Washington: President Barack Obama will today propose a USD1 billion fund to mitigate the impact of climate change, as he inspects farmland parched by drought in California.
He will propose the investment in his 2015 budget that will be released next month -- though it is unclear whether the fund has much prospect of advancing past Republicans on Capitol Hill.
"We`ve always had heat waves, but now the worst ones are longer, and they`re hotter," said White House spokesman Jay Carney.
"We`ve always had droughts, but the worst ones are getting longer and drier.
"We`ve always had severe storms, but instead of hundred-year storms that happen once a hundred years, we`re having hundred-year storms that happen every other year or every five years."

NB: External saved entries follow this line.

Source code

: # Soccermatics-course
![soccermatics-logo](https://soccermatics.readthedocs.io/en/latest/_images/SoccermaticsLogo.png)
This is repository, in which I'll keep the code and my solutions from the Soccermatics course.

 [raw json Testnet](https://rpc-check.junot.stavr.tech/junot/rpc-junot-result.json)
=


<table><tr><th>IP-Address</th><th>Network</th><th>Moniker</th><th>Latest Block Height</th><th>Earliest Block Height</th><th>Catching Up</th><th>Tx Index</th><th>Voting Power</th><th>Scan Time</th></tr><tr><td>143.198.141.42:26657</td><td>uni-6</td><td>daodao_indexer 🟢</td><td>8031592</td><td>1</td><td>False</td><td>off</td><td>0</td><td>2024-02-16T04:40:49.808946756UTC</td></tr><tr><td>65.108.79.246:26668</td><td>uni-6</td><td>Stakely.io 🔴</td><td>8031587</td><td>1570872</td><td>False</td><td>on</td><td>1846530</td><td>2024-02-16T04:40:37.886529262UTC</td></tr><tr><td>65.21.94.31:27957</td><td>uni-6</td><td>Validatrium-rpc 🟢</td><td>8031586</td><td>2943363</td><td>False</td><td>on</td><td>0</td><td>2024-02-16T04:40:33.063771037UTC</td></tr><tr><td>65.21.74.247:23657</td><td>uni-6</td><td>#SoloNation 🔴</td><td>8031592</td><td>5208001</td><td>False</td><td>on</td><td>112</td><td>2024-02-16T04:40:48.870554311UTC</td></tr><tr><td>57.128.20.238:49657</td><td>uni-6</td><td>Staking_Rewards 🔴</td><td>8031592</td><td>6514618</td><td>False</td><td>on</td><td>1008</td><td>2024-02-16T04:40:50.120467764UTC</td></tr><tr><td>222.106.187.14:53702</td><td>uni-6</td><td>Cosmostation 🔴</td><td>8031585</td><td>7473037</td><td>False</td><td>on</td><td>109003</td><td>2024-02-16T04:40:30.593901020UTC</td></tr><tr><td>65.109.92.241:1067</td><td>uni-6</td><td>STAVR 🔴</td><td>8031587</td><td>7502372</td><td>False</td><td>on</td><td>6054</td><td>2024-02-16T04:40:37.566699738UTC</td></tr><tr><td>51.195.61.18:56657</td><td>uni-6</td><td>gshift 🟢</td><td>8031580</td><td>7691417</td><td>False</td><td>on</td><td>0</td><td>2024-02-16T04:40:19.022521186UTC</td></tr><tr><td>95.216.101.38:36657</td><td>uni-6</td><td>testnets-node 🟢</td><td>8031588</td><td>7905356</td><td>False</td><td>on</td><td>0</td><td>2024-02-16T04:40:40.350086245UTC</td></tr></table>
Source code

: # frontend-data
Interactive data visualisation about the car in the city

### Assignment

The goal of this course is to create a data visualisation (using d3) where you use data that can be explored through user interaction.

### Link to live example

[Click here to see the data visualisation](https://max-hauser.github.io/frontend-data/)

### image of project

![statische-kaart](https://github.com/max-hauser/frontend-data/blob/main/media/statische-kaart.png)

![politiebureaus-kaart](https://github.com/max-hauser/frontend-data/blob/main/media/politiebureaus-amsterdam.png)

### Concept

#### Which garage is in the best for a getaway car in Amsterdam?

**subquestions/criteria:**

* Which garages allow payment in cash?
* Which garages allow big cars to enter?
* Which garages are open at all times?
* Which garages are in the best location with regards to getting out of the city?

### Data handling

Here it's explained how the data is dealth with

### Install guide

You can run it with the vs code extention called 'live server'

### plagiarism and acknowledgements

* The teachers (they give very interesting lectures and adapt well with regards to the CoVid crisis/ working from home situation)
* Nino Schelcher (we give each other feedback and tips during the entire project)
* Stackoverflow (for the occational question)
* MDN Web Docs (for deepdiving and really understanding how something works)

The new Climate Resilience Fund is intended to finance research into better understanding of projected impacts of climate change and how to better protect communities and infrastructure.
It is also designed to help vulnerable communities plan and prepare for the impacts of climate change and to encourage local measures to reduce future risk and to fund new resilient technologies and infrastructure to combat a warming climate.
Obama will travel to Fresno, for a roundtable discussion with farmers on the drought which has turned parts of the state`s lush farmland into a Dust-bowl type moonscape.
Around 90 per cent of California is reported to be experiencing severe to exceptional drought.
The drought emergency has also sparked wildfires and prompted Governor Jerry Brown to ask Californians to cut their water use by 20 per cent.
Obama will pledge to implement USD 100 million in livestock disaster assistance for California producers contained in a recently passed agriculture bill.
He will also highlight USD 15 million in conservation funding for extreme drought areas in California, Texas, Oklahoma, Nebraska, Colorado and New Mexico.
A further USD 5 million will be provided for emergency watershed protection for California, among other measures which also include a mandate for federal facilities to use less water.